Сын приходил в отчаяние от его выходок и умолял мать: "Хорошо, покупай ему водку, покупай... Но пусть пьет дома. Пьяного запирай его и не пускай в город".
А старик в той же элегантной паре и цилиндре забирался в самый низкопробный трактир, угощал и кормил всех трактирных гуляк и опять жаловался на сына. В доказательство же того, какому таланту не дают ходу и какого человека затирают, показывал фокусы. Чтобы выманить старика из трактира, посылали его приятеля артиста Василевского, и оба возвращались после многих часов пьяные вдрызг.

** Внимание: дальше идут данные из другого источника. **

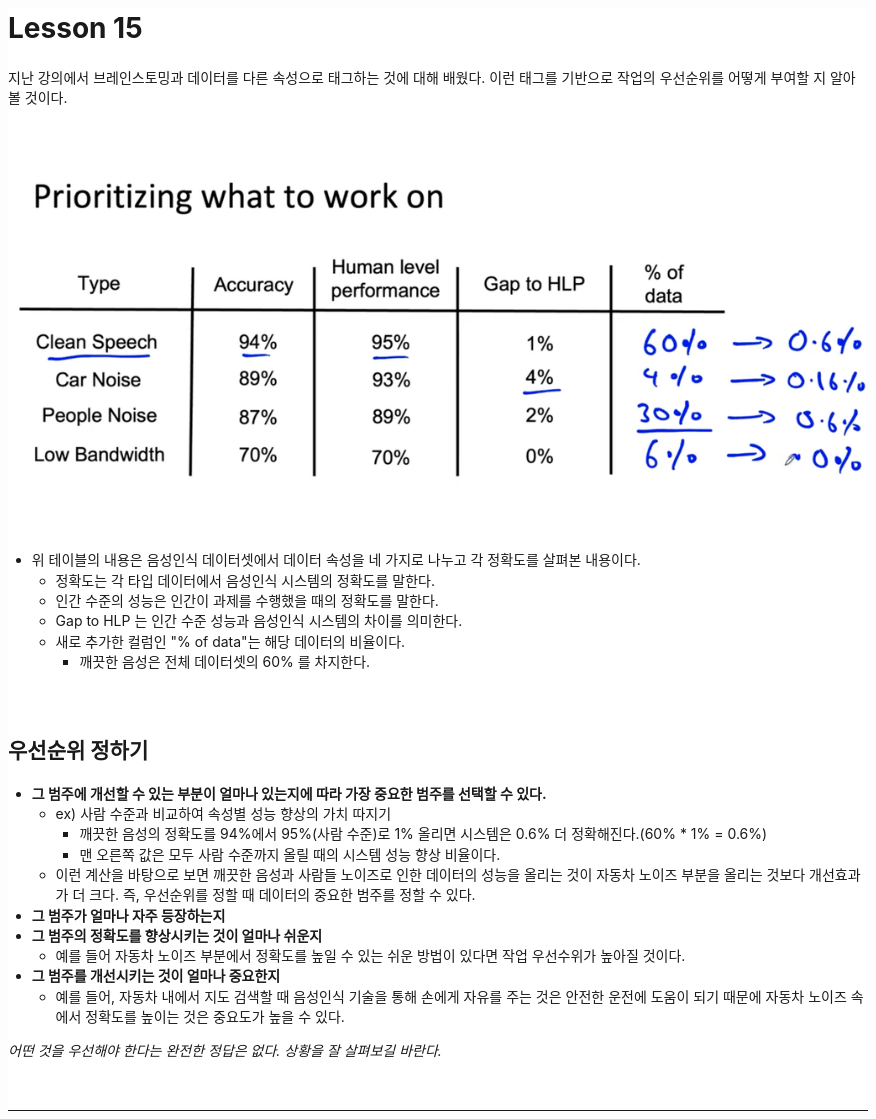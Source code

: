 # Lesson 15

지난 강의에서 브레인스토밍과 데이터를 다른 속성으로 태그하는 것에 대해 배웠다. 
이런 태그를 기반으로 작업의 우선순위를 어떻게 부여할 지 알아볼 것이다.

<br><center><img src= "./fig1.png" width="100%"></center><br>

* 위 테이블의 내용은 음성인식 데이터셋에서 데이터 속성을 네 가지로 나누고 각 정확도를 살펴본 내용이다.
    * 정확도는 각 타입 데이터에서 음성인식 시스템의 정확도를 말한다.
    * 인간 수준의 성능은 인간이 과제를 수행했을 때의 정확도를 말한다.
    * Gap to HLP 는 인간 수준 성능과 음성인식 시스템의 차이를 의미한다.
    * 새로 추가한 컬럼인 "% of data"는 해당 데이터의 비율이다.
        - 깨끗한 음성은 전체 데이터셋의 60% 를 차지한다.

<br>

## 우선순위 정하기

- **그 범주에 개선할 수 있는 부분이 얼마나 있는지에 따라 가장 중요한 범주를 선택할 수 있다.**
    - ex) 사람 수준과 비교하여 속성별 성능 향상의 가치 따지기
        - 깨끗한 음성의 정확도를 94%에서 95%(사람 수준)로 1% 올리면 시스템은 0.6% 더 정확해진다.(60% * 1% = 0.6%)
        - 맨 오른쪽 값은 모두 사람 수준까지 올릴 때의 시스템 성능 향상 비율이다.
    - 이런 계산을 바탕으로 보면 깨끗한 음성과 사람들 노이즈로 인한 데이터의 성능을 올리는 것이 자동차 노이즈 부분을 올리는 것보다 개선효과가 더 크다. 즉, 우선순위를 정할 때 데이터의 중요한 범주를 정할 수 있다.
- **그 범주가 얼마나 자주 등장하는지**
- **그 범주의 정확도를 향상시키는 것이 얼마나 쉬운지**
    - 예를 들어 자동차 노이즈 부분에서 정확도를 높일 수 있는 쉬운 방법이 있다면 작업 우선수위가 높아질 것이다.
- **그 범주를 개선시키는 것이 얼마나 중요한지**
    - 예를 들어, 자동차 내에서 지도 검색할 때 음성인식 기술을 통해 손에게 자유를 주는 것은 안전한 운전에 도움이 되기 때문에 자동차 노이즈 속에서 정확도를 높이는 것은 중요도가 높을 수 있다.

*어떤 것을 우선해야 한다는 완전한 정답은 없다. 상황을 잘 살펴보길 바란다.*

<br>

---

Иногда старик Изако на несколько недель, даже месяцев, исчезал, забирая с собой все свои механические фокусы. Это означало, что Абрам Яковлевич отправился "работать". (Возвращался он с подарками и деньгами, так как фокусник он был действительно первоклассный. Был он манипулятор-санжировщик, то есть проделывал мелкие фокусы, основанные на ловкости рук. Были у него и механические фокусы, очень хорошо по тому времени сделанные. Была "летающая лампа", при выстреле перескакиваюшая с одного стола на другой.
Жена его вела хозяйство. В цирке были ученики-подростки, и ей приходилось кормить человек двенадцать. Старик вечно с ней ссорился. Однажды она поехала на базар за провизией, а так как провизии она накупила много, то и возвращалась домой на извозчике. Старик случайно оказался на базаре. Вид старухи-жены с покупками на извозчике привел его в бешенство. В один прыжок очутился он около пролетки, стал в позу и начал кричать на весь базар:
- Основатель французского цирка Абрам Яковлевич Изако пешком ходит, а шкура барабанная на извозчиках разъезжает... Слезай... слезай, тебе говорят, слезай.
И так как старуха сопротивлялась, он выхватил из ее рук макотру со сметаной и к удовольствию всего базара надел ей макотру на голову.
Таков был старик Абрам Яковлевич Изако.